Preventive effects of inotodiol on polyinosinic–polycytidylic acid-induced inflammation in human dermal fibroblasts

Double-strand RNA(dsRNA), which can induce inflammation, can be generated by necrotic keratinocytes in the skin environment. As an analog of dsRNA, polyinosinic–polycytidylic acid (poly(I:C)) is used to induce inflammation via the Toll-like Receptor 3 (TLR3) signaling pathway. Inotodiol, isolated from Inonotus obliquus, known as Chaga mushroom, is a natural lanostane-type triterpenoid with significant pharmacological activity and notable anti-inflammatory effects. However, the functions of inotodiol on dsRNA-induced inflammation in human dermal fibroblast (HDFs) remains unclear. In this study, we evaluated the anti-inflammatory effects of inotodiol inflammation induced on by poly(I:C) in HDFs.

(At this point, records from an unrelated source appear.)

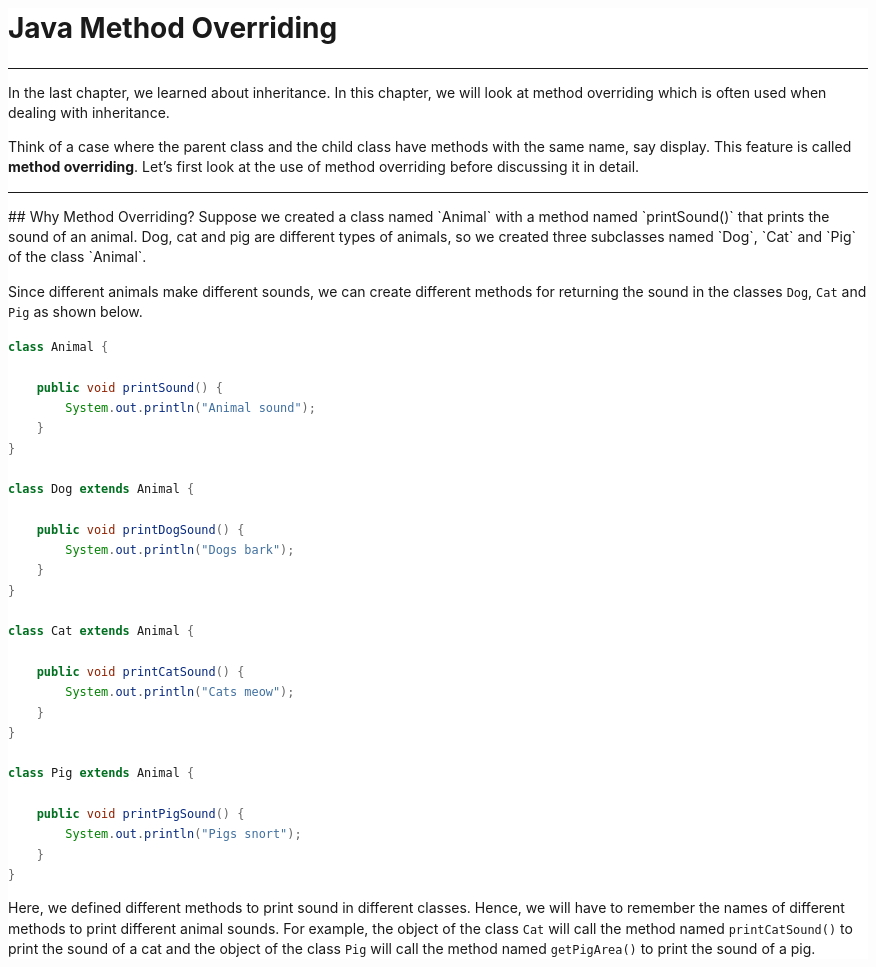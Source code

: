 # Java Method Overriding
<hr/>
In the last chapter, we learned about inheritance. In this chapter, we will look at method overriding which is often used when dealing with inheritance.

Think of a case where the parent class and the child class have methods with the same name, say display. This feature is called **method overriding**.  Let’s first look at the use of method overriding before discussing it in detail.
<hr/>
## Why Method Overriding?
Suppose we created a class named `Animal` with a method named `printSound()` that prints the sound of an animal. Dog, cat and pig are different types of animals, so we created three subclasses named `Dog`, `Cat` and `Pig` of the class `Animal`.

Since different animals make different sounds, we can create different methods for returning the sound in the classes `Dog`, `Cat` and `Pig` as shown below.

```java
class Animal {

    public void printSound() {
        System.out.println("Animal sound");
    }
}

class Dog extends Animal {

    public void printDogSound() {
        System.out.println("Dogs bark");
    }
}

class Cat extends Animal {

    public void printCatSound() {
        System.out.println("Cats meow");
    }
}

class Pig extends Animal {

    public void printPigSound() {
        System.out.println("Pigs snort");
    }
}
```

Here, we defined different methods to print sound in different classes. Hence, we will have to remember the names of different methods to print different animal sounds. For example, the object of the class `Cat` will call the method named `printCatSound()` to print the sound of a cat and the object of the class `Pig` will call the method named `getPigArea()` to print the sound of a pig.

After pre-treatment with inotodiol, poly (I:C) was used to induce inflammation. Subsequently, mRNA expression and protein secretion of inflammatory cytokines, as well as TLR3 signaling protein levels were assessed. Inflammatory cytokines IL-1β, IL-6, and TNF-α′s increased mRNA expression by poly(I:C) in HDFs was significantly suppressed in the inotodiol pre-treatment group in a dose-dependent manner. A similar pattern was evaluated in the protein levels of these three cytokines. The inflammatory signals of TLR3 via p-IKK, p-p38, and NF-κB was reduced by inotodiol pre-treatment. Taken together, inotodiol possesses strong anti-inflammatory activity against poly(I:C)-induced inflammation in HDFs. Therefore, our findings support potential application of inotodiol as an effective anti-inflammatory agent in cosmetics.